What kind and how many failures are we talking about?
Many. Mostly failure to converge and restart-check failures due to linear solver parameter differences. However there are also out of memory errors etc which are nondeterministic and indicate to me that our lsf launch params or scheduling is faulty in some way. So the set of failing tests (on develop) changes each time you run, combined with the restartcheck failures meaning that basically none of the test groups succeeds so -a continue won't really allow repeated invocations of the test suite to eventually succeed despite the launch/scheduling issues (when I ran on develop on mon/tues this week, 4 test groups passed on the first run, out of hundreds).

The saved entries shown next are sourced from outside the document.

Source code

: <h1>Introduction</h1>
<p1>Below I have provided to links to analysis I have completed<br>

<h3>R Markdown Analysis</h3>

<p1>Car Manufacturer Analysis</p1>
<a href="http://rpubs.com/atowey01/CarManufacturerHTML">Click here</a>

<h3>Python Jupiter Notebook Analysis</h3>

None of this is immediately indicative of problems with the code, but instead with the scheduling and the test suite restartcheck baselines including the linear solver parameters which often necessarily differ between CPU and GPU platforms. Unfortunately the nondetermistic nature of the failures and inability to -a continue precludes the ability to meaningfully compare the sets of failures between develop and this branch.
We can/should add the linear solver params to the whitelist of allowed baseline differences, which might help the -a continue issue and at least get us to a point where the only failures are nonconvergence issues, which might be comparable between develop and the branch. It'll probably just be a slow process, I'll see whether this approach is feasible.

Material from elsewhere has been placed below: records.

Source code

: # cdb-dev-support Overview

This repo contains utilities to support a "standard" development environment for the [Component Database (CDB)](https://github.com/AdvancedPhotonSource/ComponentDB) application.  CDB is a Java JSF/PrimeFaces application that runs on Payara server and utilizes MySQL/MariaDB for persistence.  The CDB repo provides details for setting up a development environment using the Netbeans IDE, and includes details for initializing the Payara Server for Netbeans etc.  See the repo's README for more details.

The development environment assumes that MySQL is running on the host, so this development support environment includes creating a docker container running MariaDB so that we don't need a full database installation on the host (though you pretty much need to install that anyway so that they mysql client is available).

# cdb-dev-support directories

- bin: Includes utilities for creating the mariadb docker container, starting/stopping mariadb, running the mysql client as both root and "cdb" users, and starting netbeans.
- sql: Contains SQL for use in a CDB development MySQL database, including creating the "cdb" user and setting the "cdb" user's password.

@arng40 You need to alter or add a unitTest / integratedTest to cover your code.
@arng40 once you have added the test that @MelReyCG is requesting, please ping @wrtobin, @CusiniM and @rrsettgast to have this PR merged at a time where we could easily revert it if necessary (cf. @wrtobin's comment).
Does unit tests & staircase_3d run on P3?
@arng40 @MelReyCG what is the status of this PR?
why StatOutputController is needed and not statistics doing all that by itself?
@paveltomin the merge will be very hard for me since in #2968 introduce packing for vector and merge that alongside Bill's work is complicated or I can restart with the develop with another pr and try to cherry pick
@paveltomin The status of this PR is in pause. We have a pretty blocking issue on some target platform which block us to pack "1D" arrays (to output them in HDF5) from GPU. I took a pretty long time to debug it already, but did not achieve to precisely find the source of the issue. I suspect not correctly aligned data, or something related. I'm on other tasks right now but will come back to it later.